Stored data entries
*** Begin section ***

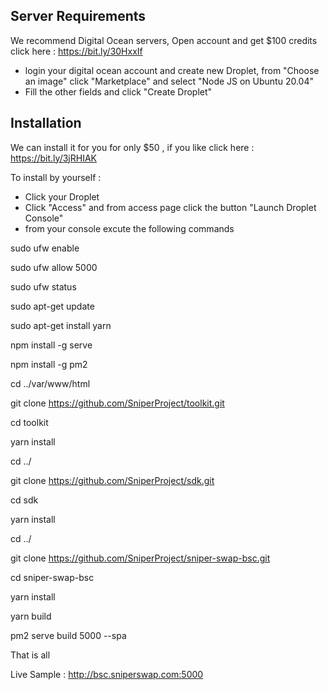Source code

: ## Server Requirements

We recommend Digital Ocean servers, Open account and get $100 credits click here : https://bit.ly/30HxxIf

* login your digital ocean account and create new Droplet, from "Choose an image" click "Marketplace" and select "Node JS on Ubuntu 20.04" 
* Fill the other fields and click "Create Droplet"

## Installation

We can install it for you for only $50 , if you like click here : https://bit.ly/3jRHIAK

To install by yourself :
* Click your Droplet
* Click "Access" and from access page click the button "Launch Droplet Console"
* from your console excute the following commands

sudo ufw enable

sudo ufw allow 5000

sudo ufw status

sudo apt-get update 

sudo apt-get install yarn

npm install -g serve

npm install -g pm2

cd ../var/www/html

git clone https://github.com/SniperProject/toolkit.git

cd toolkit

yarn install

cd ../

git clone https://github.com/SniperProject/sdk.git

cd sdk

yarn install

cd ../

git clone https://github.com/SniperProject/sniper-swap-bsc.git

cd sniper-swap-bsc

yarn install

yarn build

pm2 serve build 5000 --spa



That is all 

Live Sample : http://bsc.sniperswap.com:5000
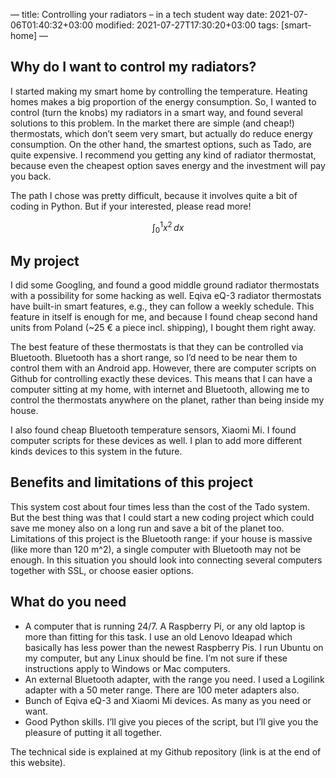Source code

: —
title: Controlling your radiators – in a tech student way
date: 2021-07-06T01:40:32+03:00
modified: 2021-07-27T17:30:20+03:00
tags: [smart-home]
—

## Why do I want to control my radiators?
I started making my smart home by controlling the temperature. Heating homes makes a big proportion of the energy consumption. So, I wanted to control (turn the knobs) my radiators in a smart way, and found several solutions to this problem. In the market there are simple (and cheap!) thermostats, which don’t seem very smart, but actually do reduce energy consumption. On the other hand, the smartest options, such as Tado, are quite expensive. I recommend you getting any kind of radiator thermostat, because even the cheapest option saves energy and the investment will pay you back.

The path I chose was pretty difficult, because it involves quite a bit of coding in Python. But if your interested, please read more!

$$\int_0^1 x^2 \, dx$$

## My project
I did some Googling, and found a good middle ground radiator thermostats with a possibility for some hacking as well. Eqiva eQ-3 radiator thermostats have built-in smart features, e.g., they can follow a weekly schedule. This feature in itself is enough for me, and because I found cheap second hand units from Poland (~25 € a piece incl. shipping), I bought them right away.

The best feature of these thermostats is that they can be controlled via Bluetooth. Bluetooth has a short range, so I’d need to be near them to control them with an Android app. However, there are computer scripts on Github for controlling exactly these devices. This means that I can have a computer sitting at my home, with internet and Bluetooth, allowing me to control the thermostats anywhere on the planet, rather than being inside my house.

I also found cheap Bluetooth temperature sensors, Xiaomi Mi. I found computer scripts for these devices as well. I plan to add more different kinds devices to this system in the future.

## Benefits and limitations of this project

This system cost about four times less than the cost of the Tado system. But the best thing was that I could start a new coding project which could save me money also on a long run and save a bit of the planet too. Limitations of this project is the Bluetooth range: if your house is massive (like more than 120 m^2), a single computer with Bluetooth may not be enough. In this situation you should look into connecting several computers together with SSL, or choose easier options.

## What do you need

* A computer that is running 24/7. A Raspberry Pi, or any old laptop is more than fitting for this task. I use an old Lenovo Ideapad which basically has less power than the newest Raspberry Pis. I run Ubuntu on my computer, but any Linux should be fine. I’m not sure if these instructions apply to Windows or Mac computers.
* An external Bluetooth adapter, with the range you need. I used a Logilink adapter with a 50 meter range. There are 100 meter adapters also.
* Bunch of Eqiva eQ-3 and Xiaomi Mi devices. As many as you need or want.
* Good Python skills. I’ll give you pieces of the script, but I’ll give you the pleasure of putting it all together.

The technical side is explained at my Github repository (link is at the end of this website).
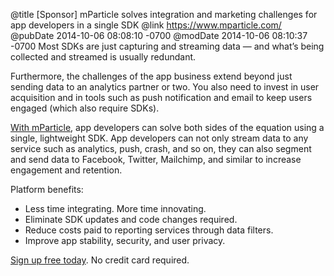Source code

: @title [Sponsor] mParticle solves integration and marketing challenges for app developers in a single SDK
@link https://www.mparticle.com/
@pubDate 2014-10-06 08:08:10 -0700
@modDate 2014-10-06 08:10:37 -0700
Most SDKs are just capturing and streaming data — and what’s being collected and streamed is usually redundant.

Furthermore, the challenges of the app business extend beyond just sending data to an analytics partner or two. You also need to invest in user acquisition and in tools such as push notification and email to keep users engaged (which also require SDKs).
 
<a href="https://www.mparticle.com/">With mParticle</a>, app developers can solve both sides of the equation using a single, lightweight SDK. App developers can not only stream data to any service such as analytics, push, crash, and so on, they can also segment and send data to Facebook, Twitter, Mailchimp, and similar to increase engagement and retention.
 
Platform benefits:

* Less time integrating. More time innovating.
* Eliminate SDK updates and code changes required.
* Reduce costs paid to reporting services through data filters.
* Improve app stability, security, and user privacy.
 
<a href="https://www.mparticle.com/">Sign up free today</a>. No credit card required.
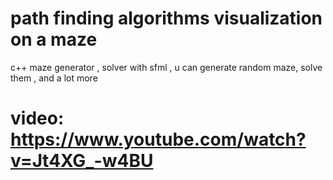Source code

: # path finding algorithms visualization on a maze
c++ maze generator , solver with sfml , u can generate random maze, solve them , and a lot more

# video: https://www.youtube.com/watch?v=Jt4XG_-w4BU
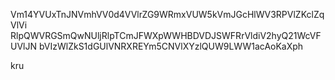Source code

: Vm14YVUxTnJNVmhVV0d4VVlrZG9WRmxVUW5kVmJGcHlWV3RPVlZKclZqVlVi
RlpQWVRGSmQwNUljRlpTCmJFWXpWWHBDVDJSWFRrVldiV2hyQ21WcVFUVlJN
bVIzWlZkS1dGUlVNRXREYm5CNVlXYzlQUW9LWW1acAoKaXph

kru
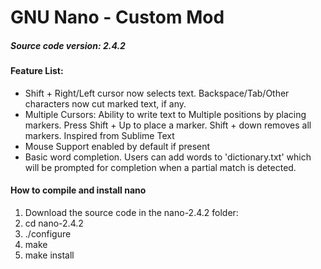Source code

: # GNU Nano - Custom Mod
##### Source code version: 2.4.2
#### Feature List:
- Shift + Right/Left cursor now selects text. Backspace/Tab/Other characters now cut marked text, if any.
- Multiple Cursors: Ability to write text to Multiple positions by placing markers. Press Shift + Up to place a marker. Shift + down removes all markers. Inspired from Sublime Text
- Mouse Support enabled by default if present
- Basic word completion. Users can add words to 'dictionary.txt' which will be prompted for completion when a partial match is detected.

#### How to compile and install nano

1. Download the source code in the nano-2.4.2 folder:
2. cd nano-2.4.2
3. ./configure
4. make
5. make install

*** End section ***

## Exercise brief
As you read the records above, find each line that contains "clone" and copy it.

## Finished task
git clone https://github.com/SniperProject/toolkit.git
git clone https://github.com/SniperProject/sdk.git
git clone https://github.com/SniperProject/sniper-swap-bsc.git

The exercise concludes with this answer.